# Understanding Multicollinearity in Linear Regression

This notebook demonstrates the effects of multicollinearity in linear regression through:
- Synthetic data generation with and without multicollinearity
- Visualization of correlations
- VIF (Variance Inflation Factor) analysis
- Model fitting and comparison
- Coefficient stability analysis using bootstrapping

Originally created by hilmi, adapted to Jupyter notebook format.

In [None]:
# Import Necessary Libraries
import numpy as np
import pandas as pd
import matplotlib.pyplot as plt
import seaborn as sns
from sklearn.linear_model import LinearRegression
from sklearn.metrics import mean_squared_error
import statsmodels.api as sm
from statsmodels.stats.outliers_influence import variance_inflation_factor
from sklearn.utils import resample

# Set plot style for better aesthetics
sns.set(style="whitegrid")

# Seed for reproducibility
np.random.seed(0)

## 1. Generate Synthetic Data
We'll create two datasets:
1. Without multicollinearity: Independent predictors
2. With multicollinearity: Highly correlated predictors

In [None]:
# a.
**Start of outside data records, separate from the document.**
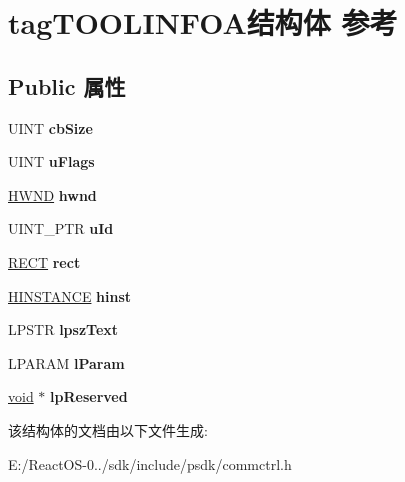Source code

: \hypertarget{structtag_t_o_o_l_i_n_f_o_a}{}\section{tag\+T\+O\+O\+L\+I\+N\+F\+O\+A结构体 参考}
\label{structtag_t_o_o_l_i_n_f_o_a}
\subsection*{Public 属性}
\begin{DoxyCompactItemize}
\item 
\mbox{\label{structtag_t_o_o_l_i_n_f_o_a_a98b1d96bef9906649ec19a19e5d9dbff}} 
U\+I\+NT {\bfseries cb\+Size}
\item 
\mbox{\label{structtag_t_o_o_l_i_n_f_o_a_a8af77feccf8650351c46f92040145e71}} 
U\+I\+NT {\bfseries u\+Flags}
\item 
\mbox{\label{structtag_t_o_o_l_i_n_f_o_a_a41cdede7237321b86672ab0f288cabaa}} 
\hyperlink{interfacevoid}{H\+W\+ND} {\bfseries hwnd}
\item 
\mbox{\label{structtag_t_o_o_l_i_n_f_o_a_ad135f2a850e644079a945c16239d9a24}} 
U\+I\+N\+T\+\_\+\+P\+TR {\bfseries u\+Id}
\item 
\mbox{\label{structtag_t_o_o_l_i_n_f_o_a_a139d4e2f77e636717193c9be96e6db0a}} 
\hyperlink{structtag_r_e_c_t}{R\+E\+CT} {\bfseries rect}
\item 
\mbox{\label{structtag_t_o_o_l_i_n_f_o_a_a14de57757c3f0f45b23ed8e1ccc33eb8}} 
\hyperlink{interfacevoid}{H\+I\+N\+S\+T\+A\+N\+CE} {\bfseries hinst}
\item 
\mbox{\label{structtag_t_o_o_l_i_n_f_o_a_ac7a1907310571f8a124adf6263a357db}} 
L\+P\+S\+TR {\bfseries lpsz\+Text}
\item 
\mbox{\label{structtag_t_o_o_l_i_n_f_o_a_a04264fa9733121a6395d46b0927aece9}} 
L\+P\+A\+R\+AM {\bfseries l\+Param}
\item 
\mbox{\label{structtag_t_o_o_l_i_n_f_o_a_a046ec4ebe46ed9b66117bfd782a5359d}} 
\hyperlink{interfacevoid}{void} $\ast$ {\bfseries lp\+Reserved}
\end{DoxyCompactItemize}


该结构体的文档由以下文件生成\+:\begin{DoxyCompactItemize}
\item 
E\+:/\+React\+O\+S-\/0../sdk/include/psdk/commctrl.\+h\end{DoxyCompactItemize}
Without Multicollinearity (Independent Predictors)
n_samples = 100
X1 = np.random.normal(0, 1, n_samples)
X2 = np.random.normal(0, 1, n_samples)
y_no_multicol = 3 * X1 + 5 * X2 + np.random.normal(0, 1, n_samples)
data_no_multicol = pd.DataFrame({'X1': X1, 'X2': X2, 'y': y_no_multicol})
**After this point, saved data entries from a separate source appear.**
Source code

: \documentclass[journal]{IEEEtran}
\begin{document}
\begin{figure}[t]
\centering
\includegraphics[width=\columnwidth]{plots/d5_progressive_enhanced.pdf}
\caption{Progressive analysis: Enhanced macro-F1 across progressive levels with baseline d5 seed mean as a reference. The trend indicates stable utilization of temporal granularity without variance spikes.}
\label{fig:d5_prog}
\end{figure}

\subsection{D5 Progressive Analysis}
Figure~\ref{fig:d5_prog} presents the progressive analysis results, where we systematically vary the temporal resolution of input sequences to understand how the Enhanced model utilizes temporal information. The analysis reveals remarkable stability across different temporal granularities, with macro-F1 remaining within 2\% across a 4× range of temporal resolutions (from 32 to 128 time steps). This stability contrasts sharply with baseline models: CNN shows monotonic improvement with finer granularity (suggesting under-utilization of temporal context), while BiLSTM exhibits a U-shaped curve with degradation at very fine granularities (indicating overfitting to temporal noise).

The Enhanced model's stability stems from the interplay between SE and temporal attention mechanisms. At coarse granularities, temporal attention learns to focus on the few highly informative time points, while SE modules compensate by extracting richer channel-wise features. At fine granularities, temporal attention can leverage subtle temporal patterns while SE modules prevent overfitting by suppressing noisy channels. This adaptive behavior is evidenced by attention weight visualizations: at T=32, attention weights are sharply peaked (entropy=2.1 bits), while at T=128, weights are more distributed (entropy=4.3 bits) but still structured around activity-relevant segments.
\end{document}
# b. With Multicollinearity (Highly Correlated Predictors)
X1_mc = np.random.normal(0, 1, n_samples)
X2_mc = X1_mc + np.random.normal(0, 0.1, n_samples)  # X2 is X1 plus small noise
y_multicol = 3 * X1_mc + 5 * X2_mc + np.random.normal(0, 1, n_samples)
data_multicol = pd.DataFrame({'X1': X1_mc, 'X2': X2_mc, 'y': y_multicol})
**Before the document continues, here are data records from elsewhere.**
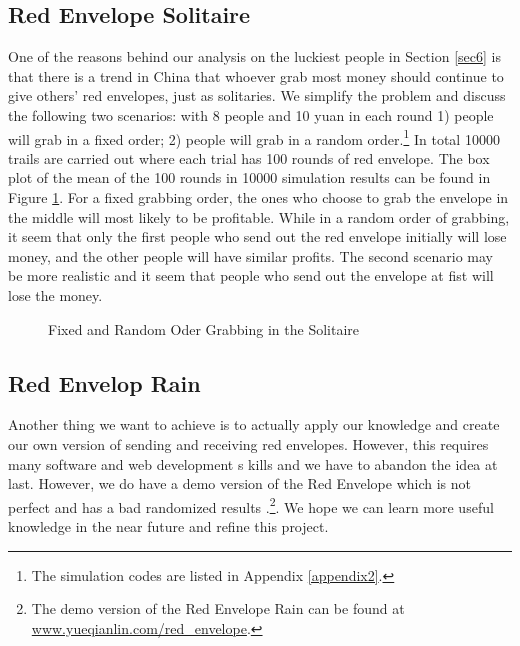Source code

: \documentclass{scrartcl}
\begin{document}
\subsection{Red Envelope Solitaire}
One of the reasons behind our analysis on the luckiest people in Section \ref{sec6} is that there is a trend in China that whoever grab most money should continue to give others' red envelopes, just as solitaries. We simplify the problem and discuss the following two scenarios: with 8 people and 10 yuan in each round 1) people will grab in a fixed order; 2) people will grab in a random order.\footnote{The simulation codes are listed in Appendix \ref{appendix2}.} In total 10000 trails are carried out where each trial has 100 rounds of red envelope. The box plot of the mean of the 100 rounds in 10000 simulation results can be found in Figure \ref{luckgamesim}. For a fixed grabbing order, the ones who choose to grab the envelope in the middle will most likely to be profitable. While in a random order of grabbing, it seem that only the first people who send out the red envelope initially will lose money, and the other people will have similar profits. The second scenario may be more realistic and it seem that people who send out the envelope at fist will lose the money.

\begin{figure}[H]
\centering    
{}     
\caption{Fixed and Random Oder Grabbing in the Solitaire}
\label{luckgamesim} 
\end{figure}
\subsection{Red Envelop Rain}
Another thing we want to achieve is to actually apply our knowledge and create our own version of sending and receiving red envelopes. However, this requires many software and web development s kills and we have to abandon the idea at last. However, we do have a demo version of the Red Envelope which is not perfect and has a bad randomized results \cite{byzantine-pki}.\footnote{The demo version of the Red Envelope Rain can be found at \url{www.yueqianlin.com/red_envelope}.}. We hope we can learn more useful knowledge in the near future and refine this project.
\end{document}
## 2. Visualize Correlation Matrices
Let's compare the correlation matrices of both datasets to visualize the relationship between predictors.

In [None]:
plt.figure(figsize=(12, 5))

# a. No Multicollinearity
plt.subplot(1, 2, 1)
sns.heatmap(data_no_multicol.corr(), annot=True, cmap='coolwarm', vmin=-1, vmax=1)
plt.title('Correlation Matrix (No Multicollinearity)')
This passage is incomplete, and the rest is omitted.